[Data section]

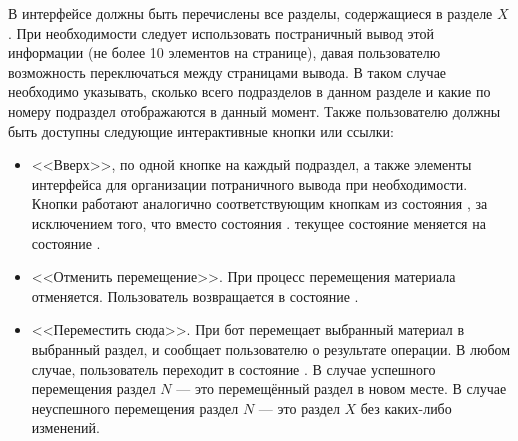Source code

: \begin{enumerate}
            В интерфейсе должны быть перечислены все разделы, содержащиеся в разделе
            \(X\). При необходимости следует использовать постраничный вывод этой информации
            (не более 10 элементов на странице), давая пользователю возможность переключаться
            между страницами вывода. В таком случае необходимо указывать, сколько всего подразделов
            в данном разделе и какие по номеру подраздел отображаются в данный момент.
            Также пользователю должны быть доступны следующие интерактивные кнопки или ссылки:
            \begin{itemize}
                \item
                    <<Вверх>>, по одной кнопке на каждый подраздел, а также
                    элементы интерфейса для организации потраничного вывода при необходимости.
                    Кнопки работают аналогично соответствующим кнопкам из состояния 
                    \hyperref[itm:req:ui:states:navx]
                    {}, за исключением того,
                    что вместо состояния
                    \hyperref[itm:req:ui:states:navx]
                    {}.
                    текущее состояние меняется на состояние
                    \hyperref[itm:req:ui:states:move-kbo]
                    {}.
                \item
                    <<Отменить перемещение>>.
                    При  процесс перемещения материала отменяется.
                    Пользователь возвращается в состояние
                    \hyperref[itm:req:ui:states:navx]
                    {}.
                \item
                    <<Переместить сюда>>.
                    При  бот перемещает выбранный материал в выбранный раздел,
                    и сообщает пользователю о результате операции. В любом случае, пользователь
                    переходит в состояние
                    \hyperref[itm:req:ui:states:navx]
                    {}.
                    В случае успешного перемещения раздел \(N\) --- это перемещённый раздел
                    в новом месте. В случае неуспешного перемещения раздел \(N\) --- это раздел \(X\)
                    без каких-либо изменений.
            \end{itemize}


\end{enumerate}
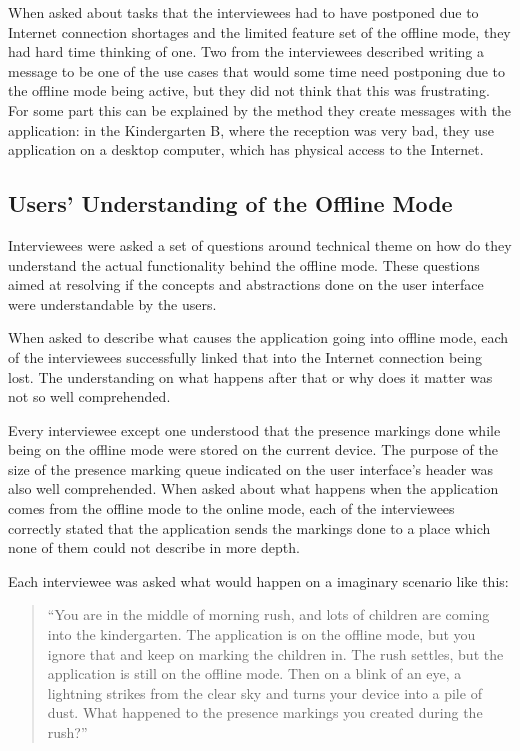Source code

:When asked about tasks that the interviewees had to have postponed due to Internet connection shortages and the limited feature set of the offline mode, they had hard time thinking of one. Two from the interviewees described writing a message to be one of the use cases that would some time need postponing due to the offline mode being active, but they did not think that this was frustrating. For some part this can be explained by the method they create messages with the application: in the Kindergarten B, where the reception was very bad, they use application on a desktop computer, which has physical access to the Internet.





\subsection{Users' Understanding of the Offline Mode}
\label{subsec:offline-understanding}

Interviewees were asked a set of questions around technical theme on how do they understand the actual functionality behind the offline mode. These questions aimed at resolving if the concepts and abstractions done on the user interface were understandable by the users. 

When asked to describe what causes the application going into offline mode, each of the interviewees successfully linked that into the Internet connection being lost. The understanding on what happens after that or why does it matter was not so well comprehended. 

Every interviewee except one understood that the presence markings done while being on the offline mode were stored on the current device. The purpose of the size of the presence marking queue indicated on the user interface's header was also well comprehended. When asked about what happens when the application comes from the offline mode to the online mode, each of the interviewees correctly stated that the application sends the markings done to a place which none of them could not describe in more depth.

Each interviewee was asked what would happen on a imaginary scenario like this: 
\begin{quote}
``You are in the middle of morning rush, and lots of children are coming into the kindergarten. The application is on the offline mode, but you ignore that and keep on marking the children in. The rush settles, but the application is still on the offline mode. Then on a blink of an eye, a lightning strikes from the clear sky and turns your device into a pile of dust. What happened to the presence markings you created during the rush?'' 
\end{quote}

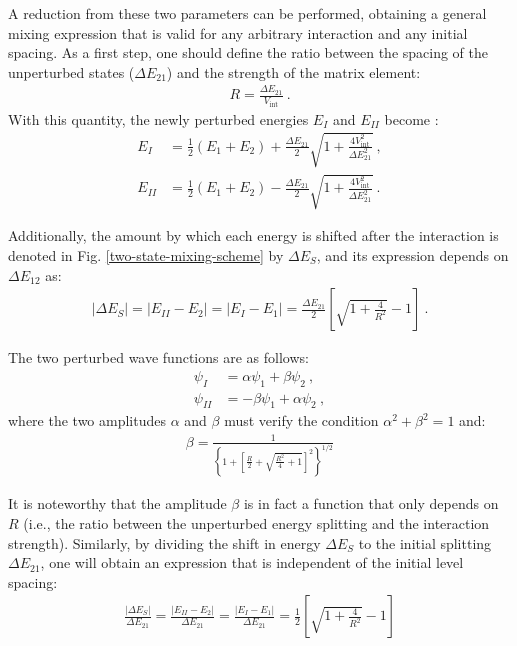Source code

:A reduction from these two parameters can be performed, obtaining a general mixing expression that is valid for any arbitrary interaction and any initial spacing. As a first step, one should define the ratio between the spacing of the unperturbed states ($\Delta E_{21}$) and the strength of the matrix element:
\begin{align}
    R=\frac{\Delta E_{21}}{V_\text{int}}\ .
\end{align}
With this quantity, the newly perturbed energies $E_I$ and $E_{II}$ become \cite{casten2000nuclear}:
\begin{align}
    E_I&=\frac{1}{2}(E_1+E_2)+\frac{\Delta E_{21}}{2}\sqrt{1+\frac{4V_\text{int}^2}{\Delta E_{21}^2}}\ ,\\
    E_{II}&=\frac{1}{2}(E_1+E_2)-\frac{\Delta E_{21}}{2}\sqrt{1+\frac{4V_\text{int}^2}{\Delta E_{21}^2}}\ .
    \label{eq-two-state-mixing-energies}
\end{align}

Additionally, the amount by which each energy is shifted after the interaction is denoted in Fig. \ref{two-state-mixing-scheme} by $\Delta E_S$, and its expression depends on $\Delta E_{12}$ as:
\begin{align}
    |\Delta E_S|=|E_{II}-E_2|=|E_{I}-E_1|=\frac{\Delta E_{21}}{2}\left[\sqrt{1+\frac{4}{R^2}}-1\right]\ .
    \label{eq-shift-mixed-states}
\end{align}

The two perturbed wave functions are as follows:
\begin{align}
    \psi_I&=\alpha\psi_1+\beta\psi_2\ ,\nonumber\\
    \psi_{II}&=-\beta\psi_1+\alpha\psi_2\ ,
\end{align}
where the two amplitudes $\alpha$ and $\beta$ must verify the condition $\alpha^2+\beta^2=1$ and:
\begin{align}
    \beta=\frac{1}{\left\{1+\left[\frac{R}{2}+\sqrt{\frac{R^2}{4}+1}\right]^2\right\}^{1/2}}
    \label{eq-beta-mixing-amplitude}
\end{align}

It is noteworthy that the amplitude $\beta$ is in fact a function that only depends on $R$ (i.e., the ratio between the unperturbed energy splitting and the interaction strength). Similarly, by dividing the shift in energy $\Delta E_S$ to the initial splitting $\Delta E_{21}$, one will obtain an expression that is independent of the initial level spacing:
\begin{align}
    \frac{|\Delta E_S|}{\Delta E_{21}}=\frac{|E_{II}-E_{2}|}{\Delta E_{21}}=\frac{|E_{I}-E_{1}|}{\Delta E_{21}}=\frac{1}{2}\left[\sqrt{1+\frac{4}{R^2}}-1\right]
\end{align}

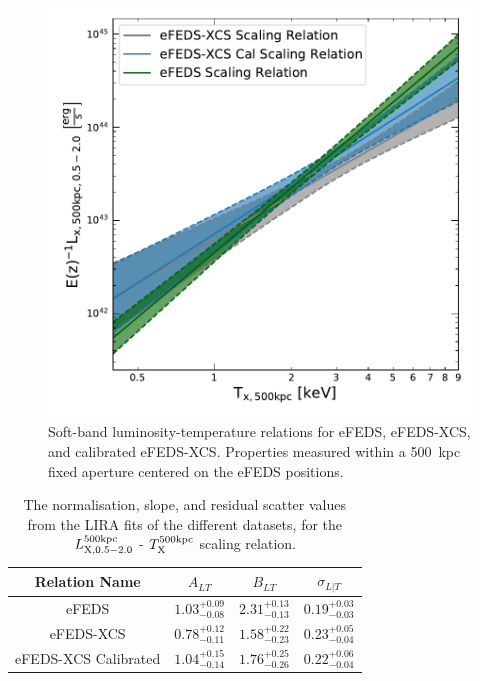 \documentclass[fleqn,usenatbib]{mnras}
\begin{document}
\begin{figure}
    \centering
    \includegraphics[width=1\columnwidth]{images/efeds_lt52.pdf}
    \caption[]{Soft-band luminosity-temperature relations for eFEDS, eFEDS-XCS, and calibrated eFEDS-XCS. Properties measured within a 500~kpc fixed aperture centered on the eFEDS positions.}
    \label{fig:prelimlt}
\end{figure}

\begin{table}
\begin{center}
\caption[]{{\small The normalisation, slope, and residual scatter values from the LIRA fits of the different datasets, for the $L^{500\rm{kpc}}_{\rm{X, 0.5-2.0}}$ - $T_{\rm{X}}^{500\rm{kpc}}$ scaling relation.}\label{tab:relations}}
\vspace{1mm}
\begin{tabular}{cccc}
\hline
\hline
Relation Name & $A_{LT}$ & $B_{LT}$ & $\sigma_{L|T}$\\
\hline
\hline
eFEDS & $1.03^{+0.09}_{-0.08}$ & $2.31^{+0.13}_{-0.13}$ & $0.19^{+0.03}_{-0.03}$\\
\hline 
eFEDS-XCS & $0.78^{+0.12}_{-0.11}$ & $1.58^{+0.22}_{-0.23}$ & $0.23^{+0.05}_{-0.04}$\\
\hline 
eFEDS-XCS Calibrated & $1.04^{+0.15}_{-0.14}$ & $1.76^{+0.25}_{-0.26}$ & $0.22^{+0.06}_{-0.04}$\\
\hline
\end{tabular}
\end{center}
\end{table}
\end{document}
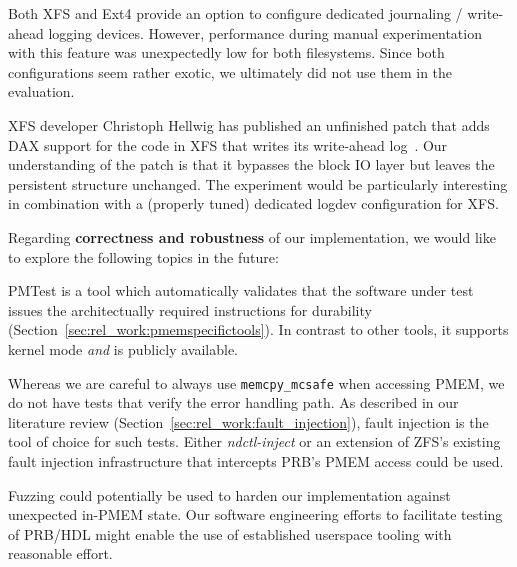\documentclass[12pt,a4paper,twoside]{book}
\begin{document}
{\begin{description}[noitemsep,leftmargin=1.5cm,labelindent=1cm]
    \item[Ext4 journal\_dev / XFS logdev] Both XFS and Ext4 provide an option to configure dedicated journaling / write-ahead logging devices.
        However, performance during manual experimentation with this feature was unexpectedly low for both filesystems.
        Since both configurations seem rather exotic, we ultimately did not use them in the evaluation.

    \item[XFS DAX Log Patch] XFS developer Christoph Hellwig has published an unfinished patch that adds DAX support for the code in XFS that writes its write-ahead log~\cite{LKMLChristophHellwig}.
        Our understanding of the patch is that it bypasses the block IO layer but leaves the persistent structure unchanged.
        The experiment would be particularly interesting in combination with a (properly tuned) dedicated logdev configuration for XFS.
\end{description}

\begin{samepage}
Regarding \textbf{correctness and robustness} of our implementation, we would like to explore the following topics in the future:
\begin{description}[noitemsep,leftmargin=1.5cm,labelindent=1cm]
    \item[Validating PMEM Durability] PMTest is a tool which automatically validates that the software under test issues the architectually required instructions for durability (Section~\ref{sec:rel_work:pmemspecifictools}).
        In contrast to other tools, it supports kernel mode \textit{and} is publicly available.

    \item[Fault Injection for PMEM Access] Whereas we are careful to always use \lstinline{memcpy_mcsafe} when accessing PMEM, we do not have tests that verify the error handling path.
        As described in our literature review (Section~\ref{sec:rel_work:fault_injection}), fault injection is the tool of choice for such tests.
        Either \textit{ndctl-inject} or an extension of ZFS's existing fault injection infrastructure that intercepts PRB's PMEM access could be used.

    \item[Fuzzing] Fuzzing could potentially be used to harden our implementation against unexpected in-PMEM state.
        Our software engineering efforts to facilitate testing of PRB/HDL might enable the use of established userspace tooling with reasonable effort.
\end{description}
\end{samepage}

}
\end{document}
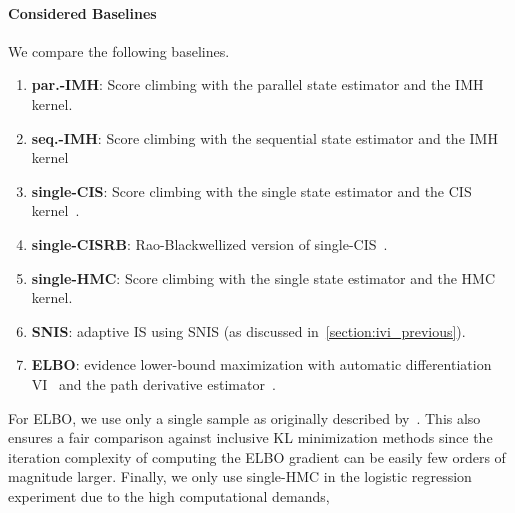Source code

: \paragraph{Considered Baselines}
We compare the following baselines.
\vspace{-0.1in}
\begin{enumerate}[noitemsep]
  \item[\ding{182}] \textbf{par.-IMH}: Score climbing with the parallel state estimator and the IMH kernel. 
  \item[\ding{183}] \textbf{seq.-IMH}: Score climbing with the sequential state estimator and the IMH kernel 
  \item[\ding{184}] \textbf{single-CIS}: Score climbing with the single state estimator and the CIS kernel~\citep{NEURIPS2020_b2070693}.
  \item[\ding{185}] \textbf{single-CISRB}: Rao-Blackwellized version of single-CIS~\citep{NEURIPS2020_b2070693}.
  \item[\ding{184}] \textbf{single-HMC}: Score climbing with the single state estimator and the HMC kernel.
  \item[\ding{186}] \textbf{SNIS}: adaptive IS using SNIS (as discussed in~\cref{section:ivi_previous}).
  \item[\ding{187}] \textbf{ELBO}: evidence lower-bound maximization with automatic differentiation VI~\citep{pmlr-v33-ranganath14, JMLR:v18:16-107} and the path derivative estimator~\citep{NIPS2017_e91068ff}.
\end{enumerate}
For ELBO, we use only a single sample as originally described by~\citet{NIPS2017_e91068ff}.
This also ensures a fair comparison against inclusive KL minimization methods since the iteration complexity of computing the ELBO gradient can be easily few orders of magnitude larger.
Finally, we only use single-HMC in the logistic regression experiment due to the high computational demands, 



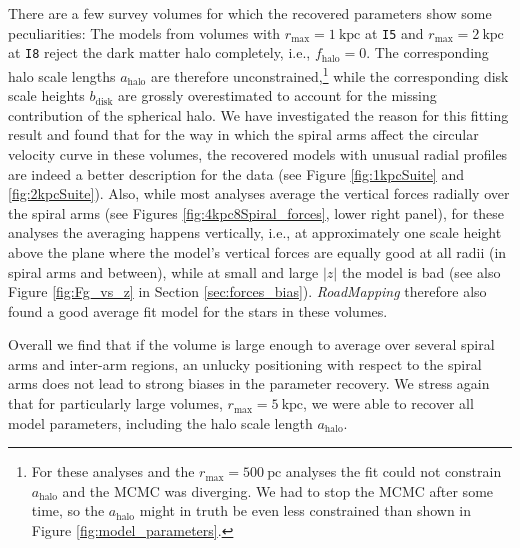 \documentclass[iop,revtex4,numberedappendix,appendixfloats]{emulateapj}
\newcommand{\RM}{{\sl RoadMapping}}
\begin{document}
There are a few survey volumes for which the recovered parameters show some peculiarities: The models from volumes with $r_\text{max}=1~\text{kpc}$ at \texttt{I5} and $r_\text{max}=2~\text{kpc}$ at \texttt{I8} reject the dark matter halo completely, i.e., $f_\text{halo}=0$. The corresponding halo scale lengths $a_\text{halo}$ are therefore unconstrained,\footnote{For these analyses and the $r_\text{max}=500~\text{pc}$ analyses the fit could not constrain $a_\text{halo}$ and the MCMC was diverging. We had to stop the MCMC after some time, so the $a_\text{halo}$ might in truth be even less constrained than shown in Figure \ref{fig:model_parameters}.} while the corresponding disk scale heights $b_\text{disk}$ are grossly overestimated to account for the missing contribution of the spherical halo. We have investigated the reason for this fitting result and found that for the way in which the spiral arms affect the circular velocity curve in these volumes, the recovered models with unusual radial profiles are indeed a better description for the data (see Figure \ref{fig:1kpcSuite} and \ref{fig:2kpcSuite}). Also, while most analyses average the vertical forces radially over the spiral arms (see Figures \ref{fig:4kpc8Spiral_forces}, lower right panel), for these analyses the averaging happens vertically, i.e., at approximately one scale height above the plane where the model's vertical forces are equally good at all radii (in spiral arms and between), while at small and large $|z|$ the model is bad (see also Figure \ref{fig:Fg_vs_z} in Section \ref{sec:forces_bias}). \RM{} therefore also found a good average fit model for the stars in these volumes. 

Overall we find that if the volume is large enough to average over several spiral arms and inter-arm regions, an unlucky positioning with respect to the spiral arms does not lead to strong biases in the parameter recovery. We stress again that for particularly large volumes, $r_\text{max}=5~\text{kpc}$, we were able to recover all model parameters, including the halo scale length $a_\text{halo}$.
\end{document}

[/Data section]

■ What you should do
Once you find the line with "в данном разделе" in the entries above, output it and each line after it up to and including the line with "Кнопки работают аналогично", and nothing else.

■ Your solution
            в данном разделе и какие по номеру подраздел отображаются в данный момент.
            Также пользователю должны быть доступны следующие интерактивные кнопки или ссылки:
            \begin{itemize}
                \item
                    <<Вверх>>, по одной кнопке на каждый подраздел, а также
                    элементы интерфейса для организации потраничного вывода при необходимости.
                    Кнопки работают аналогично соответствующим кнопкам из состояния 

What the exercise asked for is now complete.